At least one member agency recently started its own travel school, because of the lack of good candidates for jobs. “There is a very strong need out there and being a travel agent is a viable opportunity today,” she says. “Unfortunately there are so many organizations that don’t do a good job of vetting people for the profession.”
Virtuoso
Misty Belles, director of global public relations for consortium Virtuoso, also says much of her time and PR strategy centers on educating consumers about the benefits of using a travel advisor. “Our core message is that travel advisors provide advice, access, advocacy, and accountability, which is impossible to replicate online,” she says. “Last year we amassed more than 25 billion global media impressions as a result of these efforts, including multiple segments on CNBC’s Squawk Box and NBC’s Today Show.”
Belles says Virtuoso also referred its travel-agent members as expert sources for 90 media opportunities in 2015, which led to mentions in such outlets as The New York Times, NBC News, Yahoo! Travel, Travel+Leisure and Vogue, among others. This year’s Virtuoso Week “hosted 60 journalists from six countries, allowing us to showcase our advisor talent before a prestigious group of media,” she says.
Virtuoso also uses its own marketing channels, such as Virtuoso Life magazine, virtuoso.com, email campaigns, and social media channels to tout the services that its advisors provide and the experiences they’re able to create for clients. “From verified ratings and reviews on our site to client interviews in our magazine, we are consistently telling the story of how working with a travel advisor transforms the travel experience,” Belles says. “This messaging generates more than 20 million additional consumer impressions annually.”
New for this year Virtuoso is adding media training for its member-agency owners and managers, and providing them with multiple press-releases templates—including one touting why to use a travel advisor. “These tools are intended to build consumer awareness for our members in their local markets,” Belles says.

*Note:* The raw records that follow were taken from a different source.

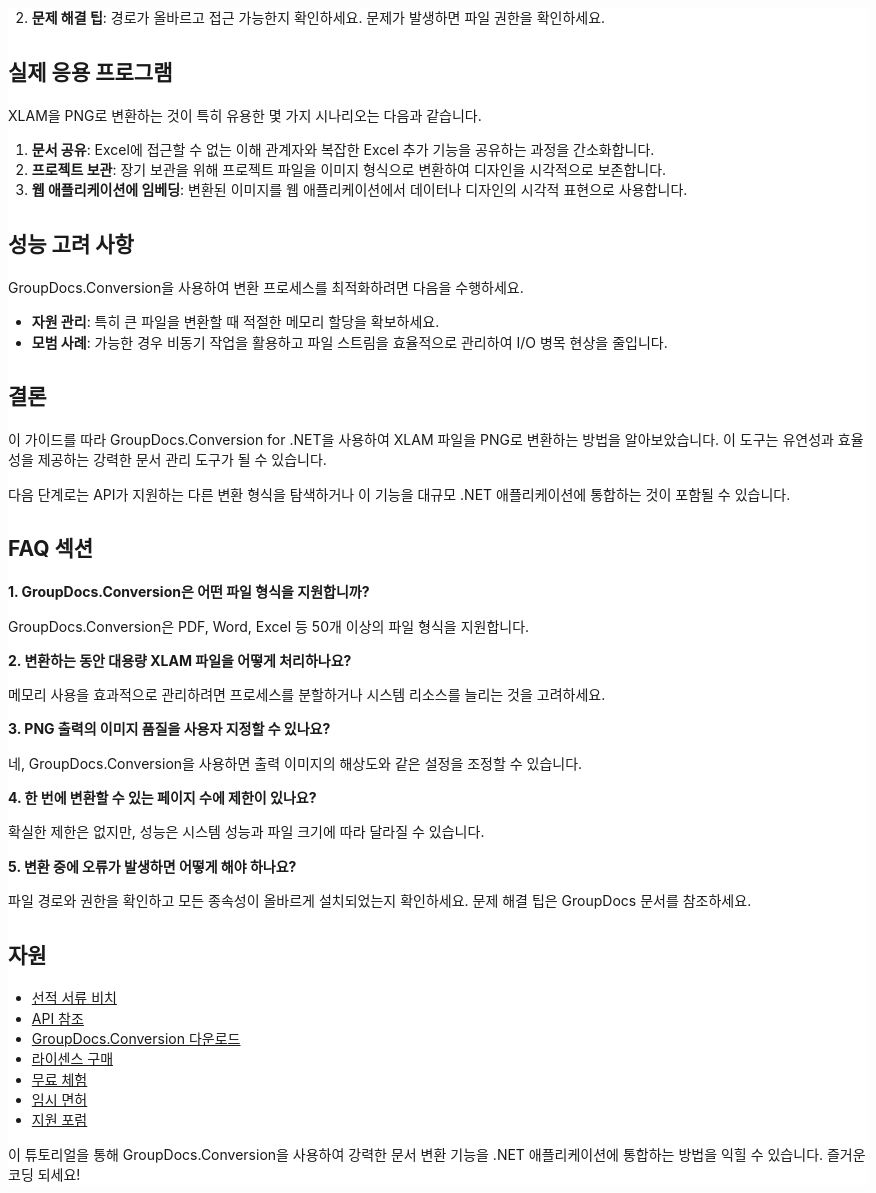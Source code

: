 2. **문제 해결 팁**: 경로가 올바르고 접근 가능한지 확인하세요. 문제가 발생하면 파일 권한을 확인하세요.

## 실제 응용 프로그램

XLAM을 PNG로 변환하는 것이 특히 유용한 몇 가지 시나리오는 다음과 같습니다.

1. **문서 공유**: Excel에 접근할 수 없는 이해 관계자와 복잡한 Excel 추가 기능을 공유하는 과정을 간소화합니다.
2. **프로젝트 보관**: 장기 보관을 위해 프로젝트 파일을 이미지 형식으로 변환하여 디자인을 시각적으로 보존합니다.
3. **웹 애플리케이션에 임베딩**: 변환된 이미지를 웹 애플리케이션에서 데이터나 디자인의 시각적 표현으로 사용합니다.

## 성능 고려 사항

GroupDocs.Conversion을 사용하여 변환 프로세스를 최적화하려면 다음을 수행하세요.

- **자원 관리**: 특히 큰 파일을 변환할 때 적절한 메모리 할당을 확보하세요.
- **모범 사례**: 가능한 경우 비동기 작업을 활용하고 파일 스트림을 효율적으로 관리하여 I/O 병목 현상을 줄입니다.

## 결론

이 가이드를 따라 GroupDocs.Conversion for .NET을 사용하여 XLAM 파일을 PNG로 변환하는 방법을 알아보았습니다. 이 도구는 유연성과 효율성을 제공하는 강력한 문서 관리 도구가 될 수 있습니다.

다음 단계로는 API가 지원하는 다른 변환 형식을 탐색하거나 이 기능을 대규모 .NET 애플리케이션에 통합하는 것이 포함될 수 있습니다.

## FAQ 섹션

**1. GroupDocs.Conversion은 어떤 파일 형식을 지원합니까?**

GroupDocs.Conversion은 PDF, Word, Excel 등 50개 이상의 파일 형식을 지원합니다.

**2. 변환하는 동안 대용량 XLAM 파일을 어떻게 처리하나요?**

메모리 사용을 효과적으로 관리하려면 프로세스를 분할하거나 시스템 리소스를 늘리는 것을 고려하세요.

**3. PNG 출력의 이미지 품질을 사용자 지정할 수 있나요?**

네, GroupDocs.Conversion을 사용하면 출력 이미지의 해상도와 같은 설정을 조정할 수 있습니다.

**4. 한 번에 변환할 수 있는 페이지 수에 제한이 있나요?**

확실한 제한은 없지만, 성능은 시스템 성능과 파일 크기에 따라 달라질 수 있습니다.

**5. 변환 중에 오류가 발생하면 어떻게 해야 하나요?**

파일 경로와 권한을 확인하고 모든 종속성이 올바르게 설치되었는지 확인하세요. 문제 해결 팁은 GroupDocs 문서를 참조하세요.

## 자원

- [선적 서류 비치](https://docs.groupdocs.com/conversion/net/)
- [API 참조](https://reference.groupdocs.com/conversion/net/)
- [GroupDocs.Conversion 다운로드](https://releases.groupdocs.com/conversion/net/)
- [라이센스 구매](https://purchase.groupdocs.com/buy)
- [무료 체험](https://releases.groupdocs.com/conversion/net/)
- [임시 면허](https://purchase.groupdocs.com/temporary-license/)
- [지원 포럼](https://forum.groupdocs.com/c/conversion/10)

이 튜토리얼을 통해 GroupDocs.Conversion을 사용하여 강력한 문서 변환 기능을 .NET 애플리케이션에 통합하는 방법을 익힐 수 있습니다. 즐거운 코딩 되세요!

“Additionally, we just launched a five-part prospecting campaign, which will deploy each week for five weeks, on the ‘Five Reasons to Use a Travel Advisor,’ ” Belles says. “This five-week campaign will run every quarter, reaching leads that have come to Virtuoso.com and who don’t already have an advisor, plus hundreds of thousands of agency prospects. As always, these will be advisor-personalized and agency branded.”